Now, obviously if it’s something contested (not something simple as CP), there will be people who will support such content so it’s a game of whack a mole for the people wanting to take it down.

But without such a mechanism there is a real adoption problem of the tech. And I would like to support this and host it, and possibly also bring some developers to help with this. But I would like to know if there is a will to get something in place which will shield people who do honest farming.

For this to work you would need to be able to:
a) identify which contracts are running on your farm(s)
b) identify which contract was active at the time of the issue, so you are able to blacklist it.
c) identify applications which use your contracts so you can trace the illicit behaviour/content.

a) in my mind is simple and you guys already probably have it or can be added, b and c are potentially tricky, depends on the inner workings of TF.

Potentially you could just ban all contract currently on your server, and if they displace to other servers, while we play a game of whack-a-mole after a few “local bans” the suspicious contract could be identified. So a simple solution would be “button” to: publish a complaint against all contracts on my machine at the time of x(time of the infraction you got, usually there is a timestamp, but even “right now” will probably also be okay?), and ban them from being used on my machine(s) (probably people will want to ban a contract on a single machine but across all their machines, so it won’t just migrate to a 2nd machine in the cluster).

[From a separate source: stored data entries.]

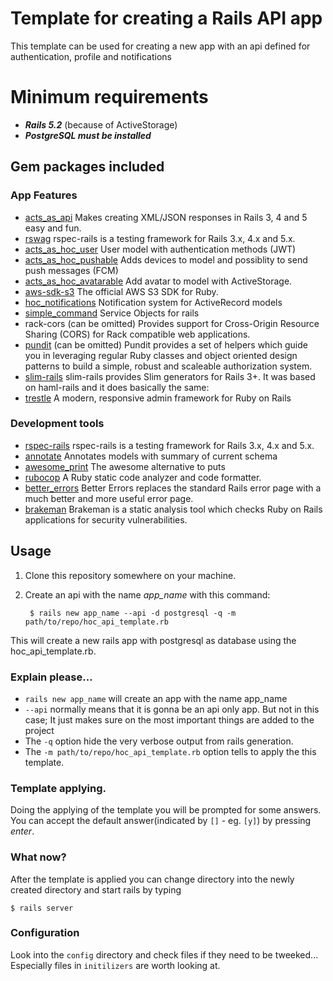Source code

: # Template for creating a Rails API app

This template can be used for creating a new app with an api defined for authentication, profile and notifications

# Minimum requirements
* ***Rails 5.2*** (because of ActiveStorage)
* ***PostgreSQL must be installed***

## Gem packages included

### App Features
* [acts_as_api]
  Makes creating XML/JSON responses in Rails 3, 4 and 5 easy and fun.
* [rswag]
  rspec-rails is a testing framework for Rails 3.x, 4.x and 5.x.
* [acts_as_hoc_user]
  User model with authentication methods (JWT)
* [acts_as_hoc_pushable]
  Adds devices to model and possiblity to send push messages (FCM)
* [acts_as_hoc_avatarable]
  Add avatar to model with ActiveStorage.
* [aws-sdk-s3]
  The official AWS S3 SDK for Ruby.
* [hoc_notifications]
  Notification system for ActiveRecord models
* [simple_command]
  Service Objects for rails
* rack-cors (can be omitted)
  Provides support for Cross-Origin Resource Sharing (CORS) for Rack compatible web applications.
* [pundit] (can be omitted)
  Pundit provides a set of helpers which guide you in leveraging regular Ruby classes and object oriented design patterns to build a simple, robust and scaleable authorization system.
* [slim-rails]
  slim-rails provides Slim generators for Rails 3+. It was based on haml-rails and it does basically the same:
* [trestle]
  A modern, responsive admin framework for Ruby on Rails

### Development tools
* [rspec-rails]
  rspec-rails is a testing framework for Rails 3.x, 4.x and 5.x.
* [annotate]
  Annotates models with summary of current schema
* [awesome_print]
  The awesome alternative to puts
* [rubocop]
   A Ruby static code analyzer and code formatter.
* [better_errors]
  Better Errors replaces the standard Rails error page with a much better and more useful error page.
* [brakeman]
  Brakeman is a static analysis tool which checks Ruby on Rails applications for security vulnerabilities.

## Usage

1. Clone this repository somewhere on your machine.
2. Create an api with the name _app_name_ with this command:



        $ rails new app_name --api -d postgresql -q -m path/to/repo/hoc_api_template.rb    



This will create a new rails app with postgresql as database using the hoc_api_template.rb.
### Explain please...
* `rails new app_name` will create an app with the name app_name
* `--api` normally means that it is gonna be an api only app. But not in this case; It just makes sure on the most important things are added to the project
* The `-q` option hide the very verbose output from rails generation.
* The `-m path/to/repo/hoc_api_template.rb` option tells to apply the this template.

### Template applying.

Doing the applying of the template you will be prompted for some answers. You can accept the default answer(indicated by `[]` - eg. `[y]`) by pressing *enter*.

### What now?
After the template is applied you can change directory into the newly created directory and start rails by typing

    $ rails server

### Configuration
Look into the `config` directory and check files if they need to be tweeked... Especially files in `initilizers` are worth looking at.

[rails-cors]:https://github.com/cyu/rack-cors
[rbenv]:https://github.com/sstephenson/rbenv
[Homebrew]:http://brew.sh
[hoc_api]:http:https://bitbucket.org/houseofcode/rails-template/src/master/
[acts_as_api]:http://www.christianbaeuerlein.com/acts_as_api/
[rspec-rails]:https://github.com/rspec/rspec-rails
[rswag]:https://github.com/domaindrivendev/rswag
[acts_as_hoc_user]:https://github.com/house-of-code/acts_as_hoc_user
[acts_as_hoc_pushable]:https://github.com/house-of-code/acts_as_hoc_pushable
[hoc_notifications]:https://github.com/house-of-code/hoc_notifications
[simple_command]:https://github.com/nebulab/simple_command
[pundit]:https://github.com/varvet/pundit
[annotate]:https://github.com/ctran/annotate_models
[awesome_print]:https://github.com/awesome-print/awesome_print
[rubocop]:https://github.com/rubocop-hq/rubocop
[better_errors]:https://github.com/BetterErrors/better_errors
[brakeman]:https://github.com/presidentbeef/brakeman
[trestle]:https://github.com/TrestleAdmin/trestle
[mini_magick]:https://github.com/minimagick/minimagick
[aws-sdk-s3]:https://github.com/aws/aws-sdk-ruby
[acts_as_hoc_avatarable]:https://github.com/house-of-code/acts_as_hoc_avatarable
[slim-rails]:https://github.com/slim-template/slim-rails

This could be implemented so that the contracts migrate gracefully?(depends on volume obviously), but they all get a +1 on the ban counter, the farmer can truthfully say he did all what he could do to fix the problem (usually you have to say you made sure the issue will not repeat when you get such an email), and if the issue happens to a few more farmers with the same contract… we’ll quickly identify the bad one, as most likely all contracts would go to different machines, so chances of the same contracts getting blacklisted again are slim. Now certainly, with age certain contracts might accumulate a number of these “infractions”, but with time one can probably identify the real problematic ones as they will get. e.g. 1 ban/month, vs 1 ban per year for the accidental ones.

Then again, the farmer could have control to say how comfortable is he with the # of bans to applications per e.g. month. E.g. 0.25 would be one ban per quarter.

Maybe this (probably a bit more fleshed out) could work?

I know this goes against what @heaps said, and what I also said, but assuming it’s difficult to identify offending contracts (which it probably is), this whack-a-mole-counter could be a gray solution.

Depending on how difficult of an implementation would we like it to be, this could be paired with signed/allowed/denied contracts so if you know certain workloads are okay(your own?), you could ban selectively. In any case something to think about. Thoughts?